SUPPLIED ENTRIES >>
=== Begin Enclosure ===

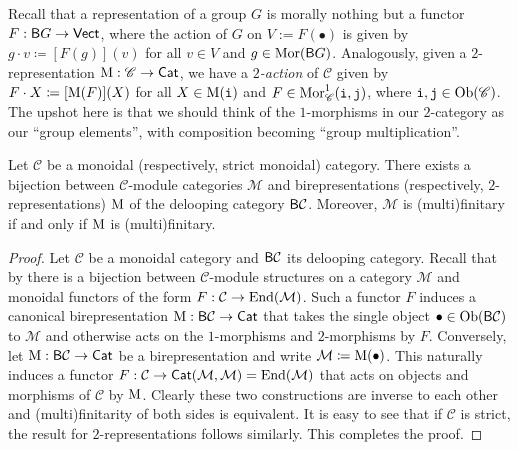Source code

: \noindent\begin{remark} Recall that a representation of a group $G$ is morally nothing but a functor\linebreak $F : \textup{\textsf{B}}G \to \textup{\textsf{Vect}}$, where the action of $G$ on $V := F(\bullet)$ is given by $g \cdot v \coloneqq [F(g)](v)$ for all $v \in V$ and $g \in \textup{Mor}(\textup{\textsf{B}}G)$. Analogously, given a $2$-representation $\textup{M} : \mathscr{C} \to \textup{\textsf{Cat}}$, we have a {\em $2$-action} of $\mathscr{C}$ given by $F \cdot X \coloneqq [\textup{M}(F)](X)$ for all $X \in \textup{M}(\textup{\texttt{i}})$ and $F \in \textup{Mor}_\mathscr{C}^1(\textup{\texttt{i}}, \textup{\texttt{j}})$, where $\textup{\texttt{i}}, \textup{\texttt{j}} \in \textup{Ob}(\mathscr{C})$. The upshot here is that we should think of the $1$-morphisms in our $2$-category as our ``group elements'', with composition becoming ``group multiplication''.\\ %
\end{remark}

\noindent\begin{proposition}\label{ModuleBireps} Let $\mathcal{C}$ be a monoidal (respectively, strict monoidal) category. There exists a bijection between $\mathcal{C}$-module categories $\mathcal{M}$ and birepresentations (respectively, $2$-representations) $\textup{M}$ of the delooping category $\textup{\textsf{B}}\mathcal{C}$. Moreover, $\mathcal{M}$ is (multi)finitary if and only if $\textup{M}$ is (multi)finitary.\\
\end{proposition}

\noindent\begin{proof} Let $\mathcal{C}$ be a monoidal category and $\textup{\textsf{B}}\mathcal{C}$ its delooping category. Recall that by \cite[Proposition 7.1.3]{EGNO16} there is a bijection between $\mathcal{C}$-module structures on a category $\mathcal{M}$ and monoidal functors of the form $F : \mathcal{C} \to \textup{End}(\mathcal{M})$. Such a functor $F$ induces a canonical birepresentation $\textup{M} : \textup{\textsf{B}}\mathcal{C} \to \textup{\textsf{Cat}}$ that takes the single object $\bullet \in \textup{Ob}(\textup{\textsf{B}}\mathcal{C})$ to $\mathcal{M}$ and otherwise acts on the $1$-morphisms and $2$-morphisms by $F$. Conversely, let $\textup{M} : \textup{\textsf{B}}\mathcal{C} \to \textup{\textsf{Cat}}$ be a birepresentation and write $\mathcal{M} \coloneqq \textup{M}(\bullet)$. This naturally induces a functor $F : \mathcal{C} \to \textup{\textsf{Cat}}(\mathcal{M}, \mathcal{M}) = \textup{End}(\mathcal{M})$ that acts on objects and morphisms of $\mathcal{C}$ by $\textup{M}$. Clearly these two constructions are inverse to each other and (multi)finitarity of both sides is equivalent. It is easy to see that if $\mathcal{C}$ is strict, the result for $2$-representations follows similarly. This completes the proof.
\end{proof}\\

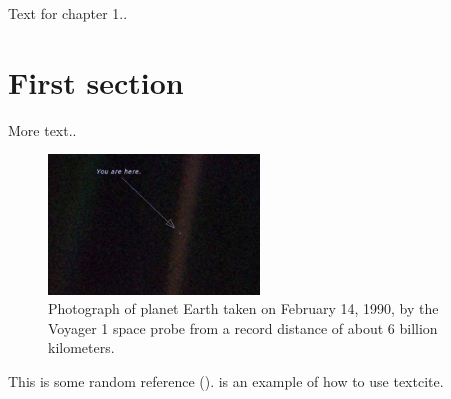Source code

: 
Text for chapter 1..

\section{First section }

More text..

\begin{figure}[h!]
    \centering
    \includegraphics[width=0.50\textwidth]{images/PaleBlueDot.png}
    \caption{Photograph of planet Earth taken on February 14, 1990, by the Voyager 1 space probe from a record distance of about 6 billion kilometers.}
    \label{fig: PaleBlueDot}    
\end{figure}

This is some random reference (\cite{sanchez2011introduction}). \textcite{parish2009propagation} is an example of how to use textcite.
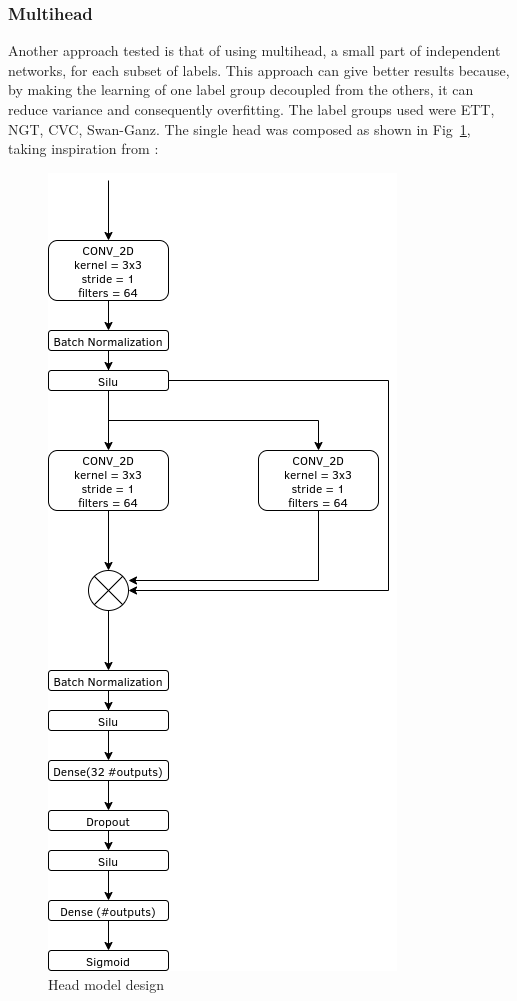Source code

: \documentclass[journal, a4paper]{IEEEtran}
\begin{document}
\subsubsection{Multihead}
Another approach tested is that of using multihead, a small part of independent networks, for each subset of labels. This approach can give better results because, by making the learning of one label group decoupled from the others, it can reduce variance and consequently overfitting. The label groups used were ETT, NGT, CVC, Swan-Ganz. The single head was composed as shown in Fig~\ref{fig:head}, taking inspiration from \cite{REPVGG}:
\begin{figure}[!hbt]
	\begin{center}
		\includegraphics[scale=0.30]{images/head.png}
		\caption{Head model design}
		\label{fig:head}
	\end{center}
\end{figure}
	
\end{document}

=== End Enclosure ===

WHAT THIS TASK INVOLVES >>
Give the number of lines in the entries that hold the string "includegraphics", and add nothing else.

REPLY >>
2